Provincial Minister for Information and Public Relations of Khyber Pakhtunkhwa
- Incumbent
- Assumed office 21 May 2026
- Constituency: PK-92 Kohat-III

Member of the Provincial Assembly of Khyber Pakhtunkhwa
- In office 29 February 2024 – 21 May 2026

Personal details
- Born: 3 April 1989 (age 37) Kohat District, Khyber Pakhtunkhwa, Pakistan
- Citizenship: Pakistani
- Party: PTI (2015–present)
- Education: Bahria University (MBA)
- Occupation: Politician, Businessman

= Shafi Ullah Jan =

Pakistani politician

Shafi Ullah Jan (شفيع الله جان; born 3 April 1989) is a Pakistani politician and businessman from Kohat District who is currently serving as the Provincial Minister for Information and Public Relations of Khyber Pakhtunkhwa. He has been a member of the Provincial Assembly of Khyber Pakhtunkhwa since February 2024.

== Early life and education ==
Jan was born on 3 April 1989 in Kohat District, Khyber Pakhtunkhwa. He completed his Master of Business Administration (MBA) in Marketing from Bahria University, Islamabad in 2013.

== Political career ==
Jan began his involvement in local politics in 2015. He contested the local government elections for District Mayor in 2021.

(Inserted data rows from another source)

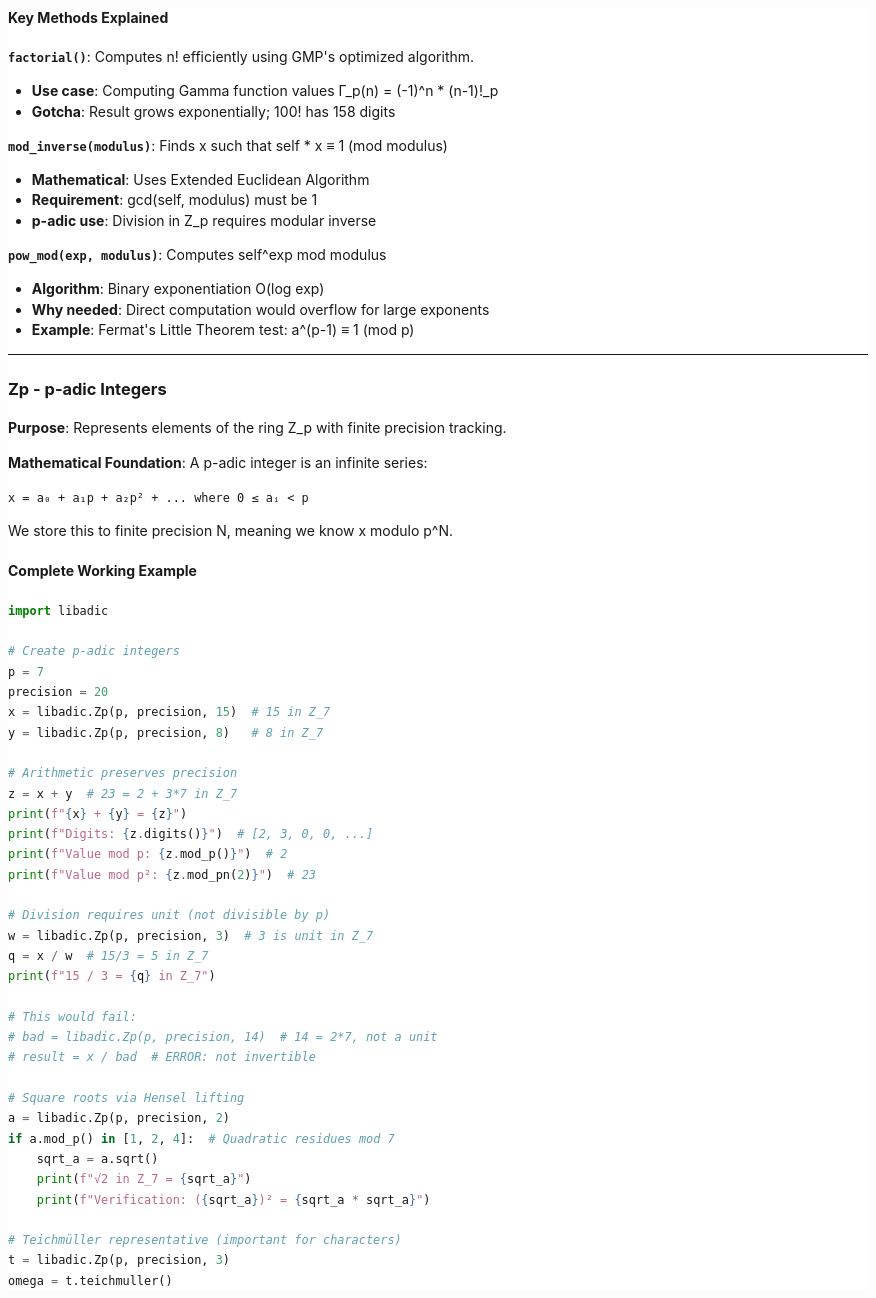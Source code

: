 
#### Key Methods Explained

**`factorial()`**: Computes n! efficiently using GMP's optimized algorithm.
- **Use case**: Computing Gamma function values Γ_p(n) = (-1)^n * (n-1)!_p
- **Gotcha**: Result grows exponentially; 100! has 158 digits

**`mod_inverse(modulus)`**: Finds x such that self * x ≡ 1 (mod modulus)
- **Mathematical**: Uses Extended Euclidean Algorithm
- **Requirement**: gcd(self, modulus) must be 1
- **p-adic use**: Division in Z_p requires modular inverse

**`pow_mod(exp, modulus)`**: Computes self^exp mod modulus
- **Algorithm**: Binary exponentiation O(log exp)
- **Why needed**: Direct computation would overflow for large exponents
- **Example**: Fermat's Little Theorem test: a^(p-1) ≡ 1 (mod p)

---

### Zp - p-adic Integers

**Purpose**: Represents elements of the ring Z_p with finite precision tracking.

**Mathematical Foundation**: 
A p-adic integer is an infinite series:
```
x = a₀ + a₁p + a₂p² + ... where 0 ≤ aᵢ < p
```
We store this to finite precision N, meaning we know x modulo p^N.

#### Complete Working Example
```python
import libadic

# Create p-adic integers
p = 7
precision = 20
x = libadic.Zp(p, precision, 15)  # 15 in Z_7
y = libadic.Zp(p, precision, 8)   # 8 in Z_7

# Arithmetic preserves precision
z = x + y  # 23 = 2 + 3*7 in Z_7
print(f"{x} + {y} = {z}")
print(f"Digits: {z.digits()}")  # [2, 3, 0, 0, ...]
print(f"Value mod p: {z.mod_p()}")  # 2
print(f"Value mod p²: {z.mod_pn(2)}")  # 23

# Division requires unit (not divisible by p)
w = libadic.Zp(p, precision, 3)  # 3 is unit in Z_7
q = x / w  # 15/3 = 5 in Z_7
print(f"15 / 3 = {q} in Z_7")

# This would fail:
# bad = libadic.Zp(p, precision, 14)  # 14 = 2*7, not a unit
# result = x / bad  # ERROR: not invertible

# Square roots via Hensel lifting
a = libadic.Zp(p, precision, 2)
if a.mod_p() in [1, 2, 4]:  # Quadratic residues mod 7
    sqrt_a = a.sqrt()
    print(f"√2 in Z_7 = {sqrt_a}")
    print(f"Verification: ({sqrt_a})² = {sqrt_a * sqrt_a}")

# Teichmüller representative (important for characters)
t = libadic.Zp(p, precision, 3)
omega = t.teichmuller()
```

He was elected to the Provincial Assembly of Khyber Pakhtunkhwa for the first time in the 2024 general election from the PK-92 Kohat-III constituency as a Pakistan Tehreek-e-Insaf-backed independent candidate. He secured 42,254 votes, defeating runner-up Zia Ullah Khan Bangash of PTI-P.

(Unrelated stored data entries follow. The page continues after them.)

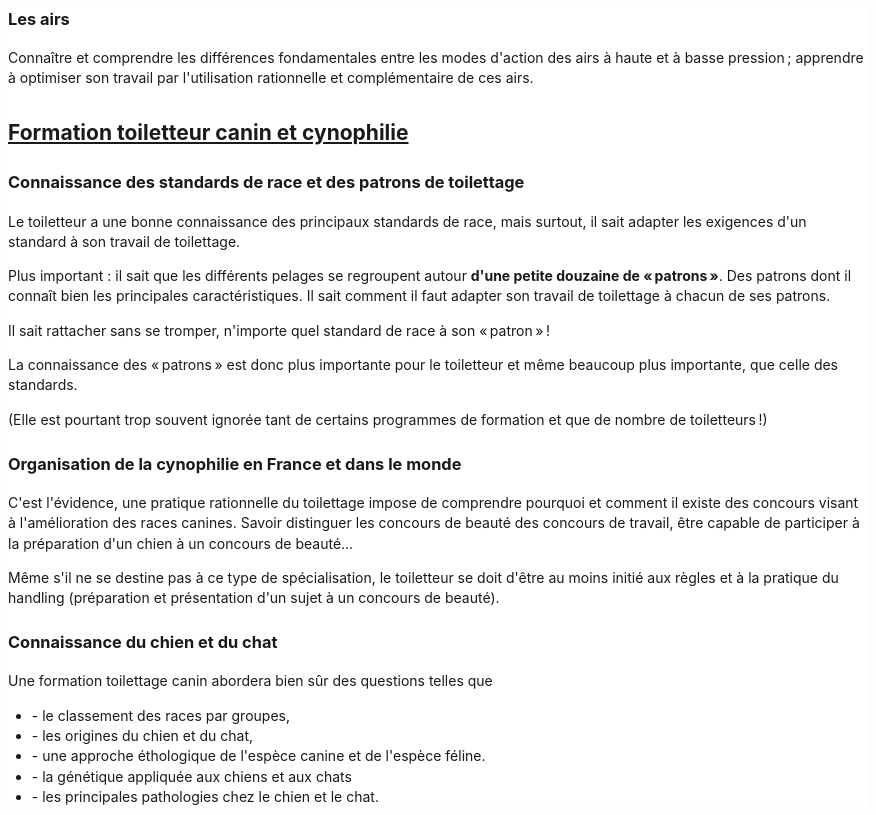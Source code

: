 ### Les airs

Connaître et comprendre les différences fondamentales entre les modes
d'action des airs à haute et à basse pression ; apprendre à optimiser
son travail par l'utilisation rationnelle et complémentaire de ces airs.

<a id="cynophilie"></a>
[Formation toiletteur canin et cynophilie](/docs/formation-toiletteur-canin/#cynophilie)
-----------------------------------------

### Connaissance des standards de race et des patrons de toilettage

Le toiletteur a une bonne connaissance des principaux standards de race,
mais surtout, il sait adapter les exigences d'un standard à son travail
de toilettage.

Plus important : il sait que les différents pelages se regroupent autour
**d'une petite douzaine de « patrons »**. Des patrons dont il connaît
bien les principales caractéristiques. Il sait comment il faut adapter
son travail de toilettage à chacun de ses patrons.

Il sait rattacher sans se tromper, n'importe quel standard de race à son
« patron » !

La connaissance des « patrons » est donc plus importante pour le
toiletteur et même beaucoup plus importante, que celle des standards.

(Elle est pourtant trop souvent ignorée tant de certains programmes de
formation et que de nombre de toiletteurs !)

### Organisation de la cynophilie en France et dans le monde

C'est l'évidence, une pratique rationnelle du toilettage impose de
comprendre pourquoi et comment il existe des concours visant à
l'amélioration des races canines. Savoir distinguer les concours de
beauté des concours de travail, être capable de participer à la
préparation d'un chien à un concours de beauté...

Même s'il ne se destine pas à ce type de spécialisation, le toiletteur
se doit d'être au moins initié aux règles et à la pratique du handling
(préparation et présentation d'un sujet à un concours de beauté).

### Connaissance du chien et du chat

Une formation toilettage canin abordera bien sûr des questions telles
que

-   \- le classement des races par groupes,
-   \- les origines du chien et du chat,
-   \- une approche éthologique de l'espèce canine et de l'espèce
    féline.
-   \- la génétique appliquée aux chiens et aux chats
-   \- les principales pathologies chez le chien et le chat.
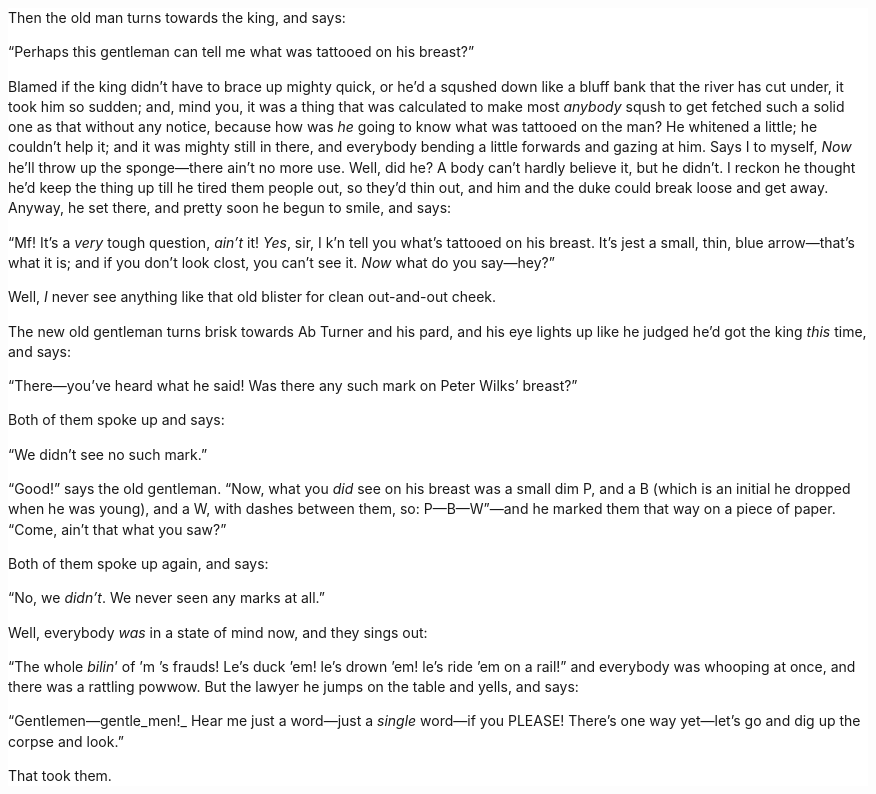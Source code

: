 Then the old man turns towards the king, and says:

“Perhaps this gentleman can tell me what was tattooed on his breast?”

Blamed if the king didn’t have to brace up mighty quick, or he’d a
squshed down like a bluff bank that the river has cut under, it took
him so sudden; and, mind you, it was a thing that was calculated to
make most _anybody_ sqush to get fetched such a solid one as that
without any notice, because how was _he_ going to know what was
tattooed on the man? He whitened a little; he couldn’t help it; and it
was mighty still in there, and everybody bending a little forwards and
gazing at him. Says I to myself, _Now_ he’ll throw up the sponge—there
ain’t no more use. Well, did he? A body can’t hardly believe it, but he
didn’t. I reckon he thought he’d keep the thing up till he tired them
people out, so they’d thin out, and him and the duke could break loose
and get away. Anyway, he set there, and pretty soon he begun to smile,
and says:

“Mf! It’s a _very_ tough question, _ain’t_ it! _Yes_, sir, I k’n tell
you what’s tattooed on his breast. It’s jest a small, thin, blue
arrow—that’s what it is; and if you don’t look clost, you can’t see it.
_Now_ what do you say—hey?”

Well, _I_ never see anything like that old blister for clean
out-and-out cheek.

The new old gentleman turns brisk towards Ab Turner and his pard, and
his eye lights up like he judged he’d got the king _this_ time, and
says:

“There—you’ve heard what he said! Was there any such mark on Peter
Wilks’ breast?”

Both of them spoke up and says:

“We didn’t see no such mark.”

“Good!” says the old gentleman. “Now, what you _did_ see on his breast
was a small dim P, and a B (which is an initial he dropped when he was
young), and a W, with dashes between them, so: P—B—W”—and he marked
them that way on a piece of paper. “Come, ain’t that what you saw?”

Both of them spoke up again, and says:

“No, we _didn’t_. We never seen any marks at all.”

Well, everybody _was_ in a state of mind now, and they sings out:

“The whole _bilin_’ of ’m ’s frauds! Le’s duck ’em! le’s drown ’em!
le’s ride ’em on a rail!” and everybody was whooping at once, and there
was a rattling powwow. But the lawyer he jumps on the table and yells,
and says:

“Gentlemen—gentle_men!_ Hear me just a word—just a _single_ word—if you
PLEASE! There’s one way yet—let’s go and dig up the corpse and look.”

That took them.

Following the formation of the provincial government led by Chief Minister Sohail Afridi, Jan served as the Special Assistant to the Chief Minister for Information and Public Relations. During a cabinet expansion in May 2026, he was elevated to full cabinet rank and sworn in as the Provincial Minister for Information and Public Relations of Khyber Pakhtunkhwa.

== Personal life ==
He is married.

== Career ==
He contested the 2024 general elections as a Pakistan Tehreek-e-Insaf/Independent candidate from PK-92 Kohat-III. He secured 42,254 votes. The runner-up was Zia Ullah Khan Bangash of Pakistan Tehreek-e-Insaf Parliamentarians who secured 13,609 votes.